▸ **What the exercise asks**
Each line below with the word "linux" needs to be copied.

Collected data:
* * *
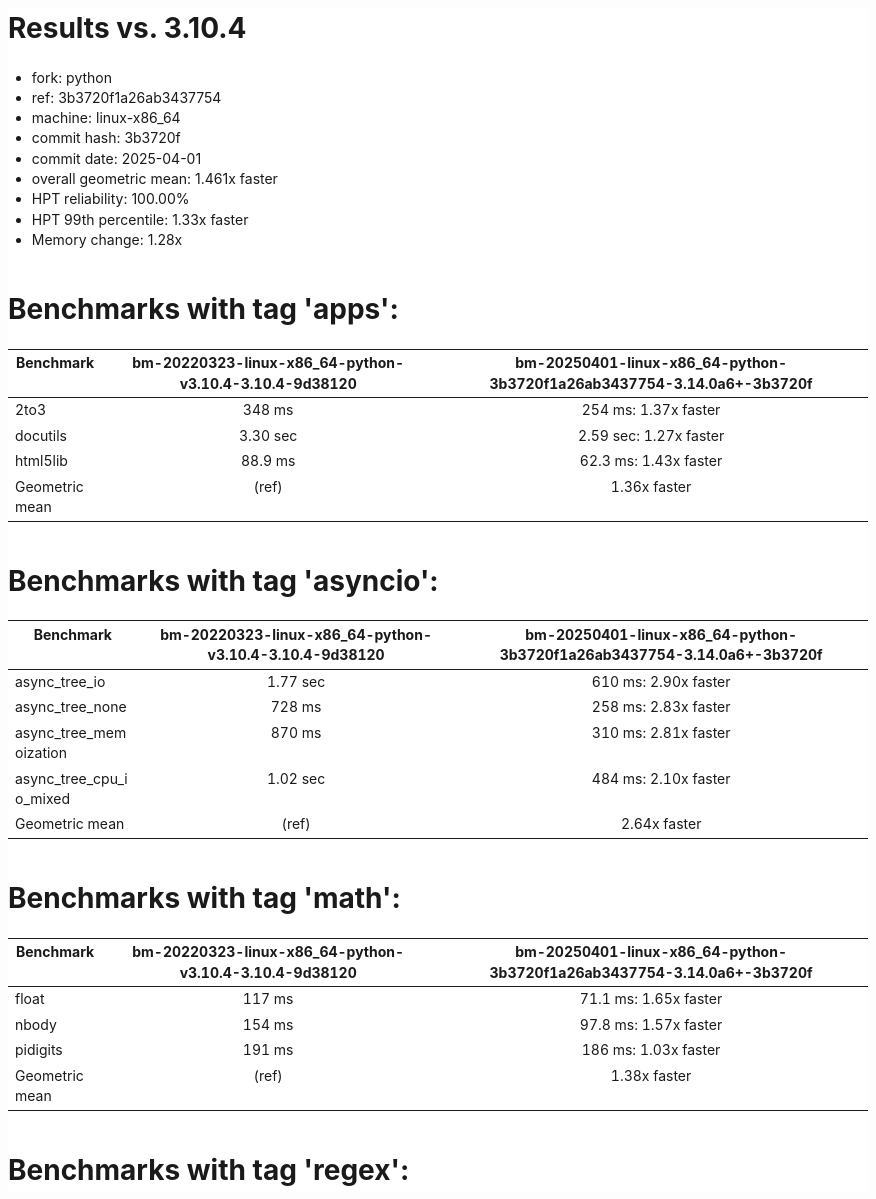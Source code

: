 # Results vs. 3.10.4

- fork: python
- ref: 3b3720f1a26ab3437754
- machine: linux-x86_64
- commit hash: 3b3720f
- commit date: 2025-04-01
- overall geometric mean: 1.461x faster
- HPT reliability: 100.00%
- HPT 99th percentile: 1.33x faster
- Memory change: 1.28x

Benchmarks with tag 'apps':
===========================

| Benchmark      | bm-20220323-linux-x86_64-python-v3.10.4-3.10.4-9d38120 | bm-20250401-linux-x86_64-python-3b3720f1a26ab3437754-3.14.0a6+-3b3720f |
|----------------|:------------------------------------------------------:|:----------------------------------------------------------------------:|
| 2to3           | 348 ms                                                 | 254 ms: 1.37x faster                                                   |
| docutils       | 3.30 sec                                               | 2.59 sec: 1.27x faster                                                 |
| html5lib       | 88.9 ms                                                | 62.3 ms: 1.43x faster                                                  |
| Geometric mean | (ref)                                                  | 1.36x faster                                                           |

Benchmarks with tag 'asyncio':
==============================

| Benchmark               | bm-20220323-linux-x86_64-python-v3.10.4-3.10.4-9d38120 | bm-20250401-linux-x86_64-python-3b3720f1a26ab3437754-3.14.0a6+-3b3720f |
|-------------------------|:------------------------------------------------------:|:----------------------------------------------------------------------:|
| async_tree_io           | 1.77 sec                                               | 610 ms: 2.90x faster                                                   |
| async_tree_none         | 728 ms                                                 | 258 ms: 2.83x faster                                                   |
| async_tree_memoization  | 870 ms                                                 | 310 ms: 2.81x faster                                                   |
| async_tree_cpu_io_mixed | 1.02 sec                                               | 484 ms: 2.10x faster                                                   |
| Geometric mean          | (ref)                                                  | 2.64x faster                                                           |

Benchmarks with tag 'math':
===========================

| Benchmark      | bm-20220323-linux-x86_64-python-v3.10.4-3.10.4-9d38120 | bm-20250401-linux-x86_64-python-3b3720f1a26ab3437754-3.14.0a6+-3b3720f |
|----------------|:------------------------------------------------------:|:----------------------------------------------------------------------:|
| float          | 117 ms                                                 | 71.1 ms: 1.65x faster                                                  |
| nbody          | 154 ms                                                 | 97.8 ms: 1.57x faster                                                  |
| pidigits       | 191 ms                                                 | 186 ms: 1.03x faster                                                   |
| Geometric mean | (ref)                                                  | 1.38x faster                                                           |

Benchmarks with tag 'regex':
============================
* * *
▸ **Response**
- machine: linux-x86_64
| Benchmark      | bm-20220323-linux-x86_64-python-v3.10.4-3.10.4-9d38120 | bm-20250401-linux-x86_64-python-3b3720f1a26ab3437754-3.14.0a6+-3b3720f |
| Benchmark               | bm-20220323-linux-x86_64-python-v3.10.4-3.10.4-9d38120 | bm-20250401-linux-x86_64-python-3b3720f1a26ab3437754-3.14.0a6+-3b3720f |
| Benchmark      | bm-20220323-linux-x86_64-python-v3.10.4-3.10.4-9d38120 | bm-20250401-linux-x86_64-python-3b3720f1a26ab3437754-3.14.0a6+-3b3720f |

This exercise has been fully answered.